On the ship to Alexandria there were about 20 operations a day chiefly amputations of arms and thighs for this beastly gas gangrene. It is absolutely appalling how many poor fellows were thus maimed for life if they ever recovered. We got to Alexandria on Friday only 2 days’ steaming and there disembarked all the light cases and took on about 200 convalescent. We left on Saturday evening and from there home we could cope with the cases better as we had a good deal of help given us by medical officers who were coming home on leave and also by some very efficient RSMC who were patients. However there were still a great many deaths from gas gangrene and some from tetanus and there were a continuous lot of funerals every day, the cases being buried at sea. Fortunately we took on a Presbyterian parson at Alexandria to conduct the funerals as it was really too much for the C.O. who was nearly worked to death with operations. We were all very glad to get away from Alexandria as the heat was really beyond a joke and we were all getting knocked out by it. It was very hot though through the Mediterranean but we had a nice breeze up to Malta which cooled things a bit. The authorities wanted to send on more wounded but suddenly changed their minds and sent us off. We called at Gibraltar for water last Friday and arrived at Southampton on Tuesday morning. We were all very taken with Gibraltar though we were not allowed ashore, it is much bigger and more fertile-looking than I thought and what a beautiful bay that is with Algeria on the other side of it!

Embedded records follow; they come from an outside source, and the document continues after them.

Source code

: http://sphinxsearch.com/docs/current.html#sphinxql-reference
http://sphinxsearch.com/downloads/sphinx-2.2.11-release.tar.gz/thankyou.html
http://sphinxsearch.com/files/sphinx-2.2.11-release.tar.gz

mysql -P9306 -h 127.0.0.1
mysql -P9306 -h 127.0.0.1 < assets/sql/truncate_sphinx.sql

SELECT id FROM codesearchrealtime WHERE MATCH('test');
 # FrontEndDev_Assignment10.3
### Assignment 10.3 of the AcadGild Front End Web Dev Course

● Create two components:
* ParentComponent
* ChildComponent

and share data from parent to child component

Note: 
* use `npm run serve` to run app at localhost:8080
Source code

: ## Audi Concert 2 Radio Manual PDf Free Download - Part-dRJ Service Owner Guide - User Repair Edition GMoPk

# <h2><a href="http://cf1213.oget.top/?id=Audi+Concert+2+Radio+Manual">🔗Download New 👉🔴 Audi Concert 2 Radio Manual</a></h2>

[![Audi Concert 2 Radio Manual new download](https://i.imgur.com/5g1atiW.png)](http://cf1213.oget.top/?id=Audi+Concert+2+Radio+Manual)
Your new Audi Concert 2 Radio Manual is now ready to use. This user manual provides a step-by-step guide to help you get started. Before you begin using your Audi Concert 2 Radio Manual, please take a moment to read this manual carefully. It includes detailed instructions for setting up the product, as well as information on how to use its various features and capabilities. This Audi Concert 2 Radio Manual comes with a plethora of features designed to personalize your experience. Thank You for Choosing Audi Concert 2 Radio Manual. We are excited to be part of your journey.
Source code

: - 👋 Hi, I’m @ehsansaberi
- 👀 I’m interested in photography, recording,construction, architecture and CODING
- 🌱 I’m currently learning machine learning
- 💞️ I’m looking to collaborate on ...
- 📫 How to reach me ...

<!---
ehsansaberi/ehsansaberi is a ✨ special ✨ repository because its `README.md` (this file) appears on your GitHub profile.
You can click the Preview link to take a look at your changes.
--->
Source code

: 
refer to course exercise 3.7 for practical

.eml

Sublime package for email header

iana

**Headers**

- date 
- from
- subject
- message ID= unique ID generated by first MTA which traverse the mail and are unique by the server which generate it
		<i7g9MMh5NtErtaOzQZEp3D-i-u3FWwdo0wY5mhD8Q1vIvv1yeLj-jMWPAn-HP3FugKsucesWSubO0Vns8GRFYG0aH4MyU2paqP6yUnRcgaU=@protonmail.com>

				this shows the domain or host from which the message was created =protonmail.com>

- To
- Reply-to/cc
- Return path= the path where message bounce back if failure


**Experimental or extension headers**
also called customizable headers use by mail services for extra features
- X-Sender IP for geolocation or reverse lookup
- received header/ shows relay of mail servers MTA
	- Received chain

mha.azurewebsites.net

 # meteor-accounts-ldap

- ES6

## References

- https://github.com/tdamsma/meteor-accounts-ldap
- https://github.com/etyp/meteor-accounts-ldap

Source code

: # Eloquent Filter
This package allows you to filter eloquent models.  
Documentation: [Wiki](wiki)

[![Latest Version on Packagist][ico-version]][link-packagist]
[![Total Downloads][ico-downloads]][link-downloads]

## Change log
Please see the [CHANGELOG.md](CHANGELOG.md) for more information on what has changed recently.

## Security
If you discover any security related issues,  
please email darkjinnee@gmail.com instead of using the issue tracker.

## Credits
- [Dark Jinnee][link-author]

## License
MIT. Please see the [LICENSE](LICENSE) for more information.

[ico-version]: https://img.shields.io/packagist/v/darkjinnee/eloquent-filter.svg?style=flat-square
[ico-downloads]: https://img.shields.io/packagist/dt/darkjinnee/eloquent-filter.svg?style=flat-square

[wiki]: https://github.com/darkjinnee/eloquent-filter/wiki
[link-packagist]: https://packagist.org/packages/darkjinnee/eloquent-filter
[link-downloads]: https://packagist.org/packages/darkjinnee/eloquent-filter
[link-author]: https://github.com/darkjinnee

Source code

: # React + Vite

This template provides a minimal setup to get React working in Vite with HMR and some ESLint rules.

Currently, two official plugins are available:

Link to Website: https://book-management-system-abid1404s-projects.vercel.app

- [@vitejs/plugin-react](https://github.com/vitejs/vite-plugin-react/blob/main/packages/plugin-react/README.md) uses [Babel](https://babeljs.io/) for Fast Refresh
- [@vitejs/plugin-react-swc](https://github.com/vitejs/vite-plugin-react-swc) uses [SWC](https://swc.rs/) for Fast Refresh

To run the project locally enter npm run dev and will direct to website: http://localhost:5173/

When we were at Cape Helles I inquired after Matthew and Frank but couldn’t find out anything about them but they were probably with the Australians [see caption in top image]. Two of my patients were New Zealanders but they belonged to the one and only battery that was operating with the British troops – all the others were with the Australians. Just before we got to Southampton I came across a sergeant in the NZ forces who had his thigh amputated and likewise was wounded in the other leg. He said the Australians mistook him for a Turk and turned a machine gun on him and wounded him in the leg but the wound that necessitated amputation of the thigh was done by a Turk. Well, this man’s name was Clark and he comes from Wellington. He has been in the firm of David Nathan & Co for 20 years and knows Dad by sight. He belongs to the same swimming club as Walter Rawson ………………………………… He seems a very gentlemanly sort of man about 45-50 and wears a ginger moustache and beard like the King. Very extraordinary meeting him, wasn’t it? He said I was the first Wellingtonian he had met and seemed greatly pleased about it.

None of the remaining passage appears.